• _Your assignment_: Retype the whole listing below precisely.

• • •

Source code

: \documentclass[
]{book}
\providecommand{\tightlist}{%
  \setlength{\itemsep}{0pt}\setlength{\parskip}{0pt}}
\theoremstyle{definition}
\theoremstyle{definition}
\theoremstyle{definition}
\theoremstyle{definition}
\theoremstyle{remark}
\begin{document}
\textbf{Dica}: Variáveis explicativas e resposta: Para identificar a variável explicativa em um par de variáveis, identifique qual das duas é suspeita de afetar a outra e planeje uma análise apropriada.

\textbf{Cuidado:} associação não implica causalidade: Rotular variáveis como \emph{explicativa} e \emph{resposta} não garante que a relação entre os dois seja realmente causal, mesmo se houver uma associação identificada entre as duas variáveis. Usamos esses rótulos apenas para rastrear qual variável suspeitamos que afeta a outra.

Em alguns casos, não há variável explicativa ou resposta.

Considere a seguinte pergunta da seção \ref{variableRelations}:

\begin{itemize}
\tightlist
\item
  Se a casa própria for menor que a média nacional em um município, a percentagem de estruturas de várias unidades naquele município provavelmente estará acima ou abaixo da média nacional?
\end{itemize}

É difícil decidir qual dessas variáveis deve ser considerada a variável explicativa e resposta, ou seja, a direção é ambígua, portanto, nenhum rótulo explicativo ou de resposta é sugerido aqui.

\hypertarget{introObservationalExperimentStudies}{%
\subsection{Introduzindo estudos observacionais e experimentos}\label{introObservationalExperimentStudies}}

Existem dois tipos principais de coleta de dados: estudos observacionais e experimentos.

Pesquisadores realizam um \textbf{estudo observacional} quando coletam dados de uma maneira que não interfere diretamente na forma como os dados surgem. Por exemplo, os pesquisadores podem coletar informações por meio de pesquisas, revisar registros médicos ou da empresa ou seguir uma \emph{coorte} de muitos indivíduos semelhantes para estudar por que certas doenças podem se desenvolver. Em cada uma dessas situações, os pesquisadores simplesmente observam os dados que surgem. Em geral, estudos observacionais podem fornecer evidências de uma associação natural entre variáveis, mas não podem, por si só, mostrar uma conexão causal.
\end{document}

• • •

• _Result_:
Source code

: \documentclass[
]{book}
\providecommand{\tightlist}{%
  \setlength{\itemsep}{0pt}\setlength{\parskip}{0pt}}
\theoremstyle{definition}
\theoremstyle{definition}
\theoremstyle{definition}
\theoremstyle{definition}
\theoremstyle{remark}
\begin{document}
\textbf{Dica}: Variáveis explicativas e resposta: Para identificar a variável explicativa em um par de variáveis, identifique qual das duas é suspeita de afetar a outra e planeje uma análise apropriada.

\textbf{Cuidado:} associação não implica causalidade: Rotular variáveis como \emph{explicativa} e \emph{resposta} não garante que a relação entre os dois seja realmente causal, mesmo se houver uma associação identificada entre as duas variáveis. Usamos esses rótulos apenas para rastrear qual variável suspeitamos que afeta a outra.

Em alguns casos, não há variável explicativa ou resposta.

Considere a seguinte pergunta da seção \ref{variableRelations}:

\begin{itemize}
\tightlist
\item
  Se a casa própria for menor que a média nacional em um município, a percentagem de estruturas de várias unidades naquele município provavelmente estará acima ou abaixo da média nacional?
\end{itemize}

É difícil decidir qual dessas variáveis deve ser considerada a variável explicativa e resposta, ou seja, a direção é ambígua, portanto, nenhum rótulo explicativo ou de resposta é sugerido aqui.

\hypertarget{introObservationalExperimentStudies}{%
\subsection{Introduzindo estudos observacionais e experimentos}\label{introObservationalExperimentStudies}}

Existem dois tipos principais de coleta de dados: estudos observacionais e experimentos.

Pesquisadores realizam um \textbf{estudo observacional} quando coletam dados de uma maneira que não interfere diretamente na forma como os dados surgem. Por exemplo, os pesquisadores podem coletar informações por meio de pesquisas, revisar registros médicos ou da empresa ou seguir uma \emph{coorte} de muitos indivíduos semelhantes para estudar por que certas doenças podem se desenvolver. Em cada uma dessas situações, os pesquisadores simplesmente observam os dados que surgem. Em geral, estudos observacionais podem fornecer evidências de uma associação natural entre variáveis, mas não podem, por si só, mostrar uma conexão causal.
\end{document}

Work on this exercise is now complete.